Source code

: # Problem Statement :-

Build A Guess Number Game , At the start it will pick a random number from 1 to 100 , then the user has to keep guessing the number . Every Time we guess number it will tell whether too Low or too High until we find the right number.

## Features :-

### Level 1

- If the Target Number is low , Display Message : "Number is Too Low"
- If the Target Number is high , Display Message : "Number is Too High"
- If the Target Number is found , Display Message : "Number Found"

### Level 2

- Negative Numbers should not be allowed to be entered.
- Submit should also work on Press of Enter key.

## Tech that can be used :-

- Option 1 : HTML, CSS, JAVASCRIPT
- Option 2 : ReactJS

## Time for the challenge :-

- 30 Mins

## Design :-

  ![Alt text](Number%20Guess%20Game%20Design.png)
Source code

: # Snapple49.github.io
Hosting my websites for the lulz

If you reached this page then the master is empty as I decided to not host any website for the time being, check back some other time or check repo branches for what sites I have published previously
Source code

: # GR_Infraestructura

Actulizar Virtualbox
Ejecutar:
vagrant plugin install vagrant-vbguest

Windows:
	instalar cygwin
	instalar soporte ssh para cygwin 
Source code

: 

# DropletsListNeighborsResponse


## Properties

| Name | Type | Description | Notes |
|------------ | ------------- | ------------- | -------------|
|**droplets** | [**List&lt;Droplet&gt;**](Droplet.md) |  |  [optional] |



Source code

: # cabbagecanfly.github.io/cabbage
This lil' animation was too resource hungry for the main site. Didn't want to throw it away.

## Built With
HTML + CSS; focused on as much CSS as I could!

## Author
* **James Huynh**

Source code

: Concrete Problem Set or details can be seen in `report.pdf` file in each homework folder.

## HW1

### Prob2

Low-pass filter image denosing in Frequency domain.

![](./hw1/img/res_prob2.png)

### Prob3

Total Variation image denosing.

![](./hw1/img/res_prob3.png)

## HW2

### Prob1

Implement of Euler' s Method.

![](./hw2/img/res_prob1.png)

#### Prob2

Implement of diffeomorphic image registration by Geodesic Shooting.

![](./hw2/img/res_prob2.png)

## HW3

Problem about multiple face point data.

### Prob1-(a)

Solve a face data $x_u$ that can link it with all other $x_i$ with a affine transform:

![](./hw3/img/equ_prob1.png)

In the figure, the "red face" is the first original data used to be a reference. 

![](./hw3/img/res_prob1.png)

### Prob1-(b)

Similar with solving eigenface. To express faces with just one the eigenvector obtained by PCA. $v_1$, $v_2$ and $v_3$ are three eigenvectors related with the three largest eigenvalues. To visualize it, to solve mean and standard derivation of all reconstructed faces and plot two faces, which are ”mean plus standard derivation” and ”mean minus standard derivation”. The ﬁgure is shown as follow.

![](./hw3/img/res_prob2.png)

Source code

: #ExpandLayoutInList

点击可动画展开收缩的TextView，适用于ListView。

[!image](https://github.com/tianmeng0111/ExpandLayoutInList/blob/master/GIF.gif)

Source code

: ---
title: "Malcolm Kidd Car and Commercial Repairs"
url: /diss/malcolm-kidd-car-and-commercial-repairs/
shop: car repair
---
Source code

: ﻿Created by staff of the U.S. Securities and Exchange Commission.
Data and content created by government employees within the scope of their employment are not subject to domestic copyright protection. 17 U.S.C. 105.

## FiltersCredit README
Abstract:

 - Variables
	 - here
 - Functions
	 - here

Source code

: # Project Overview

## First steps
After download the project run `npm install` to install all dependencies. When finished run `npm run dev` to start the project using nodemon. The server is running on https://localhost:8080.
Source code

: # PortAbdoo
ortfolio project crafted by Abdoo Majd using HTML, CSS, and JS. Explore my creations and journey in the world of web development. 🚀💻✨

--- What you have to do ---
From the entries above, extract every line where the word "that" appears.

--- Solution for this task ---
## Tech that can be used :-
Solve a face data $x_u$ that can link it with all other $x_i$ with a affine transform:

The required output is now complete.